Victimes de l’obscurité et de l’obscurantisme politico-idéologique, plusieurs
de nos compatriotes en sont venus à croire que quelques-uns d’entre nous et/ou
des étrangers ayant mis notre pays sous-tutelle avaient le droit de vie ou de
mort sur nos masses populaires ! Les massacres et les exécutions
extrajudiciaires sont devenus monnaie courante chez nous ; la justice pour
les victimes inexistante.
La fameuse loi fondamentale susmentionnée indique
les conditions devant être remplies pour qu’une manifestation politique - par
exemple - ait lieu.

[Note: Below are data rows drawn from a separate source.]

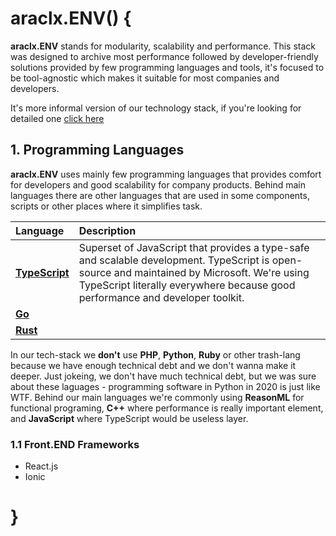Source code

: # araclx.ENV() {

**araclx.ENV** stands for modularity, scalability and performance. This stack was designed to archive most performance followed by developer-friendly solutions provided by few programming languages and tools, it's focused to be tool-agnostic which makes it suitable for most companies and developers.

It's more informal version of our technology stack, if you're looking for detailed one [click here](./pages/beta.md)

## 1. Programming Languages

**araclx.ENV** uses mainly few programming languages that provides comfort for developers and good scalability for company products. Behind main languages there are other languages that are used in some components, scripts or other places where it simplifies task.

| Language           | Description                                                                                                                                                                                                                   |
| :----------------- | :---------------------------------------------------------------------------------------------------------------------------------------------------------------------------------------------------------------------------- |
| [**TypeScript**]() | Superset of JavaScript that provides a type-safe and scalable development. TypeScript is open-source and maintained by Microsoft. We're using TypeScript literally everywhere because good performance and developer toolkit. |
| [**Go**]()         |                                                                                                                                                                                                                               |
| [**Rust**]()       |                                                                                                                                                                                                                               |

In our tech-stack we **don't** use **PHP**, **Python**, **Ruby** or other trash-lang because we have enough technical debt and we don't wanna make it deeper. Just jokeing, we don't have much technical debt, but we was sure about these laguages - programming software in Python in 2020 is just like WTF. Behind our main languages we're commonly using **ReasonML** for functional programing, **C++** where performance is really important element, and **JavaScript** where TypeScript would be useless layer.

### 1.1 Front.END Frameworks

- React.js
- Ionic

# }
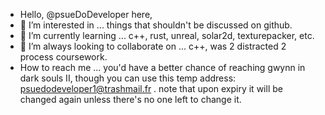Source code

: - Hello, @psueDoDeveloper here,
- 👀 I’m interested in ... things that shouldn't be discussed on github.
- 🌱 I’m currently learning ... c++, rust, unreal, solar2d, texturepacker, etc.
- 💞️ I’m always looking to collaborate on ... c++, was 2 distracted 2 process coursework.
- How to reach me ... you'd have a better chance of reaching gwynn in dark souls II, though you can use this temp address: psuedodeveloper1@trashmail.fr . note that upon expiry it will be changed again unless there's no one left to change it.

<!---
psueDoDeveloper/psueDoDeveloper is a ✨ special ✨ repository because its `README.md` (this file) appears on your GitHub profile.
You can click the Preview link to take a look at your changes.
--->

A voir comment les manifestations politiques sont réprimées
chez nous, il ne serait pas exagéré de soutenir que les forces de police
commises à la sécurité des personnes et de leurs biens obéissent à
des ordres foulant au pied ladite constitution. Il arrive même que
ne faisant aucune allusion aux textes qui régissent les manifestations
publiques, « les experts du Congo RD » en viennent à
poser des questions apparemment
« réalistes » du genre : « A quoi bon organiser
des manifestations si vous êtes convaincus qu’elles seront brutalement
réprimées ? » Ce genre de questions va dans le sens de la
criminalisation des manifestants sans un souci sérieux de se
référer aux textes sur lesquels la gestion de la cité congolaise est
fondée !
Si la constitution, la loi fondamentale du pays,
est constamment traitée comme du papier hygiénique, quelle garantie
nos populations ont-elle que le code de bonne conduite - que
les partis politiques sont appelés à signer pour des élections
apaisées - pourra être respecté ? Cela dans un pays où le droit et la
justice ne rentrent pas dans les préoccupations fondamentales des
gouvernants ?
Le spectacle hideux auquel nous
assistons aujourd’hui chez nous est fondamentalement lié à la création de la
zone de non-droit orchestrée par les initiateurs de la guerre de basse
intensité de 1996 et les élites compradores Congolais et Africains. Les
discours de bonnes intentions et « la bonne volonté » manifestée
par les candidats aux prochaines élections - probables - de novembre
2011 ne suffiront pas à éradiquer le mal ; celui-ci est trop profond. La
complicité entre les multinationales, les seigneurs de guerre, les hommes et
les femmes politiques Congolais de la sous-région des Grands-Lacs - de
cette même sous-région - a relégué le respect du droit à la vie des
populations Congolaises à l’arrière-plan. La signature des textes risque de
n’être que de la poudre jetée aux yeux de nos populations si nous tenons compte
de l’implication de certains de ces acteurs apparaissant aujourd’hui sur la
scène publique dans des combines marchandes avec « les cosmocrates »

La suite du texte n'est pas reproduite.